Prezes Polskiego Związku Narciarskiego potwierdza, że austriacki szkoleniowiec, Thomas Thurnbichler, pozostaje na stanowisku głównego trenera drużyny skoczków narciarskich. Decyzja ta została ogłoszona przez Adama Małysza, legendę polskiego skoków, który pojawił się w studiu TVN pod Letalnicą w piątek. W trakcie transmisji zawodów skoków narciarskich, Małysz zdradził plany PZN dotyczące kontynuacji współpracy z Thurnbichlerem.
Plany na przyszłość
Adam Małysz podkreślił, że Thomas Thurnbichler będzie kontynuował swoją pracę z polską reprezentacją skoczków narciarskich. W trakcie rozmowy z Damianem Michałowskim i Sebastianem Szczęsnym, Małysz zapewnił, że obecnie trwają intensywne dyskusje nad optymalizacją procesów szkoleniowych. Dodał również, że po zawodach w Planicy planowane są kolejne spotkania mające na celu doskonalenie strategii i planów treningowych.
Stabilność w kadrze
Prezes PZN wyraźnie odniósł się także do spekulacji na temat możliwego podziału kadry na mniejsze grupy szkoleniowe. Małysz wyjaśnił, że choć taki pomysł pojawił się ze strony zarządu PZN, to po konsultacjach z trenerami, zawodnikami i ekspertami, zdecydowano się na utrzymanie jednolitej drużyny.
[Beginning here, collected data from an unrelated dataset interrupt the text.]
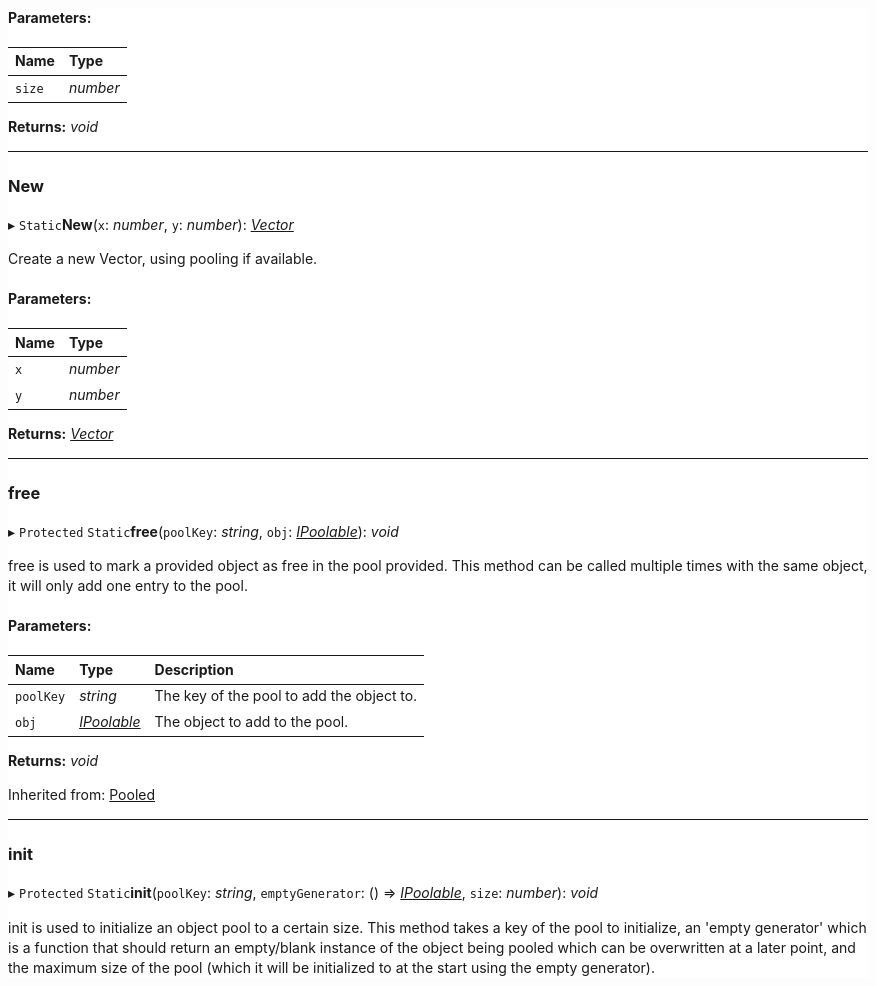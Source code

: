 #### Parameters:

Name | Type |
:------ | :------ |
`size` | *number* |

**Returns:** *void*

___

### New

▸ `Static`**New**(`x`: *number*, `y`: *number*): [*Vector*](vector.md)

Create a new Vector, using pooling if available.

#### Parameters:

Name | Type |
:------ | :------ |
`x` | *number* |
`y` | *number* |

**Returns:** [*Vector*](vector.md)

___

### free

▸ `Protected` `Static`**free**(`poolKey`: *string*, `obj`: [*IPoolable*](../interfaces/ipoolable.md)): *void*

free is used to mark a provided object as free in the pool provided. This method can be called multiple times
with the same object, it will only add one entry to the pool.

#### Parameters:

Name | Type | Description |
:------ | :------ | :------ |
`poolKey` | *string* | The key of the pool to add the object to.   |
`obj` | [*IPoolable*](../interfaces/ipoolable.md) | The object to add to the pool.    |

**Returns:** *void*

Inherited from: [Pooled](pooled.md)

___

### init

▸ `Protected` `Static`**init**(`poolKey`: *string*, `emptyGenerator`: () => [*IPoolable*](../interfaces/ipoolable.md), `size`: *number*): *void*

init is used to initialize an object pool to a certain size. This method takes a key of the pool to initialize,
an 'empty generator' which is a function that should return an empty/blank instance of the object being pooled
which can be overwritten at a later point, and the maximum size of the pool (which it will be initialized to
at the start using the empty generator).
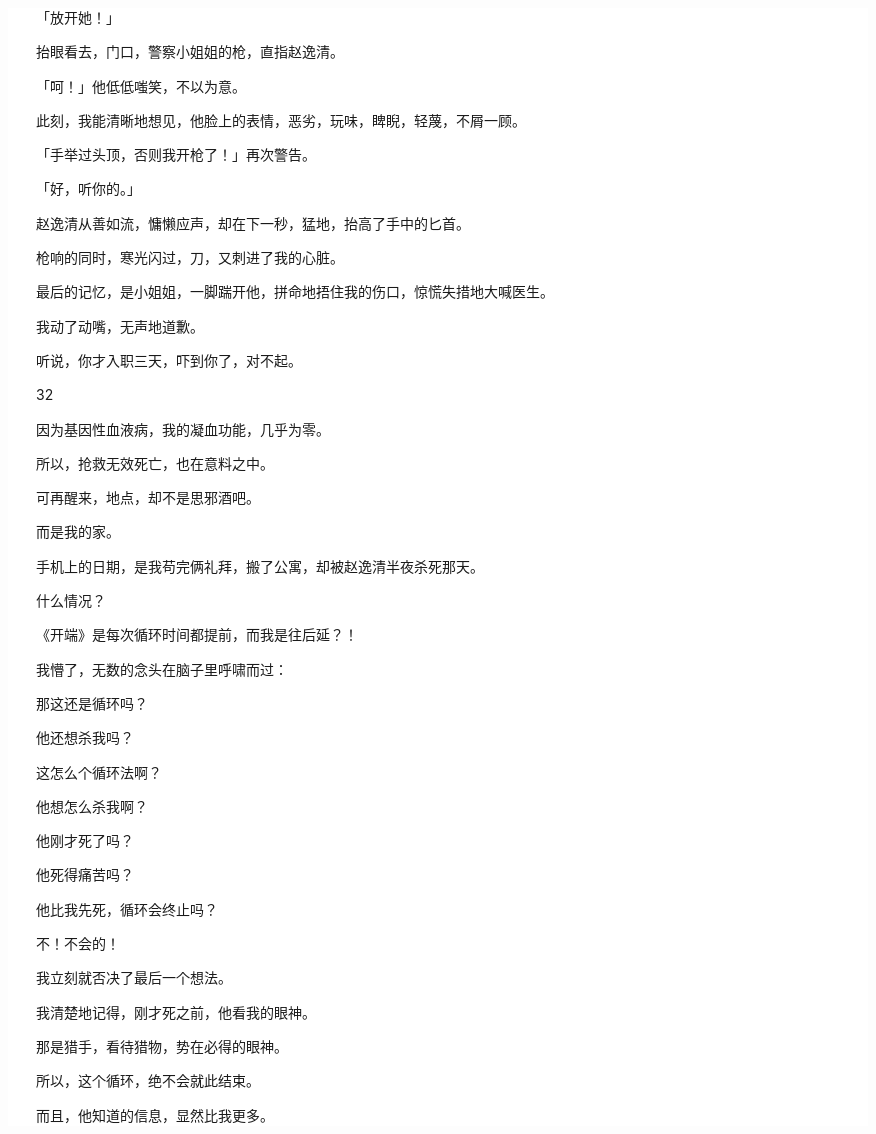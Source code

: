 &emsp;&emsp;「放开她！」  
  
&emsp;&emsp;抬眼看去，门口，警察小姐姐的枪，直指赵逸清。  
  
&emsp;&emsp;「呵！」他低低嗤笑，不以为意。  
  
&emsp;&emsp;此刻，我能清晰地想见，他脸上的表情，恶劣，玩味，睥睨，轻蔑，不屑一顾。  
  
&emsp;&emsp;「手举过头顶，否则我开枪了！」再次警告。  
  
&emsp;&emsp;「好，听你的。」  
  
&emsp;&emsp;赵逸清从善如流，慵懒应声，却在下一秒，猛地，抬高了手中的匕首。  
  
&emsp;&emsp;枪响的同时，寒光闪过，刀，又刺进了我的心脏。  
  
&emsp;&emsp;最后的记忆，是小姐姐，一脚踹开他，拼命地捂住我的伤口，惊慌失措地大喊医生。  
  
&emsp;&emsp;我动了动嘴，无声地道歉。  
  
&emsp;&emsp;听说，你才入职三天，吓到你了，对不起。  
  
&emsp;&emsp;32  
  
&emsp;&emsp;因为基因性血液病，我的凝血功能，几乎为零。  
  
&emsp;&emsp;所以，抢救无效死亡，也在意料之中。  
  
&emsp;&emsp;可再醒来，地点，却不是思邪酒吧。  
  
&emsp;&emsp;而是我的家。  
  
&emsp;&emsp;手机上的日期，是我苟完俩礼拜，搬了公寓，却被赵逸清半夜杀死那天。  
  
&emsp;&emsp;什么情况？  
  
&emsp;&emsp;《开端》是每次循环时间都提前，而我是往后延？！  
  
&emsp;&emsp;我懵了，无数的念头在脑子里呼啸而过：  
  
&emsp;&emsp;那这还是循环吗？  
  
&emsp;&emsp;他还想杀我吗？  
  
&emsp;&emsp;这怎么个循环法啊？  
  
&emsp;&emsp;他想怎么杀我啊？  
  
&emsp;&emsp;他刚才死了吗？  
  
&emsp;&emsp;他死得痛苦吗？  
  
&emsp;&emsp;他比我先死，循环会终止吗？  
  
&emsp;&emsp;不！不会的！  
  
&emsp;&emsp;我立刻就否决了最后一个想法。  
  
&emsp;&emsp;我清楚地记得，刚才死之前，他看我的眼神。  
  
&emsp;&emsp;那是猎手，看待猎物，势在必得的眼神。  
  
&emsp;&emsp;所以，这个循环，绝不会就此结束。  
  
&emsp;&emsp;而且，他知道的信息，显然比我更多。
Podkreślił, że choć pojedynczy zespół może być skuteczny, to decyzja o podziale kadry musiałaby być poparta jednomyślnie przez zawodników i trenera głównego.
Kontrakt do 2026
Adam Małysz zaznaczył, że umowa Thomasa Thurnbichlera z PZN będzie obowiązywać jeszcze przez dwa sezony, obejmując okres do igrzysk olimpijskich w 2026 roku. Ma to zapewnić stabilność i kontynuację pracy trenera z drużyną narodową. Małysz zachęca także do skupienia się na zbliżającym się sezonie, podkreślając znaczenie ciągłego rozwoju i doskonalenia umiejętności zawodników.